LITTLE ROCK — The Arkansas Women’s Hall of Fame on Monday announced its inaugural class of inductees, a group that includes a current presidential candidate and a civil rights activist who was a key figure in the desegregation of Central High School in Little Rock.

LITTLE ROCK — The Arkansas Women’s Hall of Fame on Monday announced its inaugural class of inductees, a group that includes a current presidential candidate and a civil rights activist who was a key figure in the desegregation of Central High School in Little Rock.


Gov. Asa Hutchinson joined organizers and board members of the Women’s Hall of Fame — including first lady Susan Hutchinson, an ex officio board member — in a news conference at the state Capitol announcing the inductees, who include seven living women, four deceased women and one organization.


The living inductees are:


—Mary Ann Ritter Arnold, the first woman mayor of Marked Tree and a former president of agribusiness and communications firm E. Ritter & Co.


—Betty Bumpers, a former Arkansas first lady who led a statewide program to vaccinate children.


—Hillary Rodham Clinton, a former Arkansas and U.S. first lady, New York senator and U.S. secretary of state and a current candidate for the Democratic presidential nomination.


—Mary Good, founding dean of the College of Engineering and Information Technology at the University of Arkansas at Little Rock and a former undersecretary for technology for the U.S. Department of Commerce.


—Johnelle Hunt, co-founder of J.B. Hunt Transport Services of Lowell.


—Dr. Edith Irby Jones, a doctor, educator and philanthropist who was the first black person to attend and graduate from the University of Arkansas for Medical Sciences.


—Alice Walton, founder and board chairman of Crystal Bridges Museum of American Art in Bentonville.


The historical inductees are:


—Daisy Bates, a civil rights activist, writer and publisher who played a leading role in the desegregation of Central High School in Little Rock in 1957.


—Hattie Caraway, the first woman elected to the U.S. Senate.


—Hester Davis, a leader in the development of cultural resources management legislation and programs who blazed a trail for women in archaeology.


—Roberta Fulbright, a former publisher of the Northwest Arkansas Times who championed the University of Arkansas, fought corruption and advocated for women’s equality.


The first organization to be inducted is:


—Women’s Emergency Committee to Open Our Schools, or WEC, which was formed in Little Rock in 1958 in response to Gov. Orval Faubus’ closing of the city’s four public high schools to prevent further desegregation.


A selection committee chose the inductees from 73 nominations submitted by the public. The inductees will be honored in an Aug. 27 ceremony at the Statehouse Convention Center in Little Rock. Ticket information and information about the inductees are available at www.arwomenshalloffame.com.


"It certainly is long overdue that we recognize the extraordinary history of women in Arkansas’ history, its leadership and its problem solving," Hutchinson said during Monday’s news conference.


"Whether you look at the incredible history of women in Arkansas from the political arena of Hattie Caraway, our first woman elected in her own right in the United States Senate, to Daisy Bates, the civil rights leader, our entire history of Arkansas is filled with extraordinary women who have provided leadership," he said.


Nan Snow of Little Rock, board president of the Women’s Hall of Fame, said the inductees "have made a major impact on the lives of others and helped elevate the status of women in our state, the nation and, in some cases, around the world."


The organization intends to induct a new group each year.
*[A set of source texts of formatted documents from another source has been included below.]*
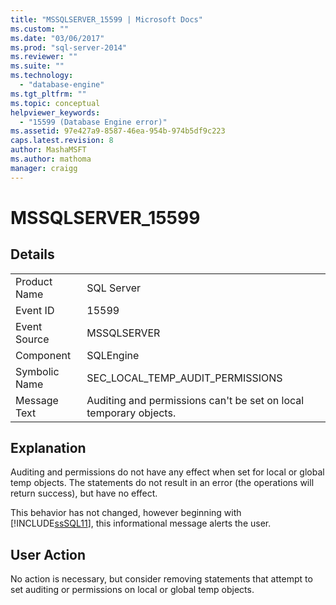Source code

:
 ```yaml
---
title: "MSSQLSERVER_15599 | Microsoft Docs"
ms.custom: ""
ms.date: "03/06/2017"
ms.prod: "sql-server-2014"
ms.reviewer: ""
ms.suite: ""
ms.technology: 
  - "database-engine"
ms.tgt_pltfrm: ""
ms.topic: conceptual
helpviewer_keywords: 
  - "15599 (Database Engine error)"
ms.assetid: 97e427a9-8587-46ea-954b-974b5df9c223
caps.latest.revision: 8
author: MashaMSFT
ms.author: mathoma
manager: craigg
---
```

# MSSQLSERVER_15599
    
## Details  
  
|||  
|-|-|  
|Product Name|SQL Server|  
|Event ID|15599|  
|Event Source|MSSQLSERVER|  
|Component|SQLEngine|  
|Symbolic Name|SEC_LOCAL_TEMP_AUDIT_PERMISSIONS|  
|Message Text|Auditing and permissions can't be set on local temporary objects.|  
  
## Explanation  
 Auditing and permissions do not have any effect when set for local or global temp objects. The statements do not result in an error (the operations will return success), but have no effect.  
  
 This behavior has not changed, however beginning with [!INCLUDE[ssSQL11](../../includes/sssql11-md.md)], this informational message alerts the user.  
  
## User Action  
 No action is necessary, but consider removing statements that attempt to set auditing or permissions on local or global temp objects.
Information about the first inductees will be included in a traveling exhibit, but eventually the organization hopes to establish a fixed location, Snow said.


Snow told reporters Clinton was chosen "on her merit" and not because of her presidential bid. She said Clinton and the other living inductees have been invited to the ceremony but said she had not heard whether Clinton would attend.


The Women’s Hall of Fame began as a partnership between the North Little Rock Chamber of Commerce and Arkansas Business Publishing Group of Little Rock. Terry Hartwick, the chamber’s president and CEO, said he got the idea after noticing that Arkansas Business Hall of Fame includes mostly men.


Hartwick said he thought about the many women who have had a positive impact on the state’s history and asked himself, "How are the young women in Arkansas going to remember them if we don’t start celebrating what they’ve done?"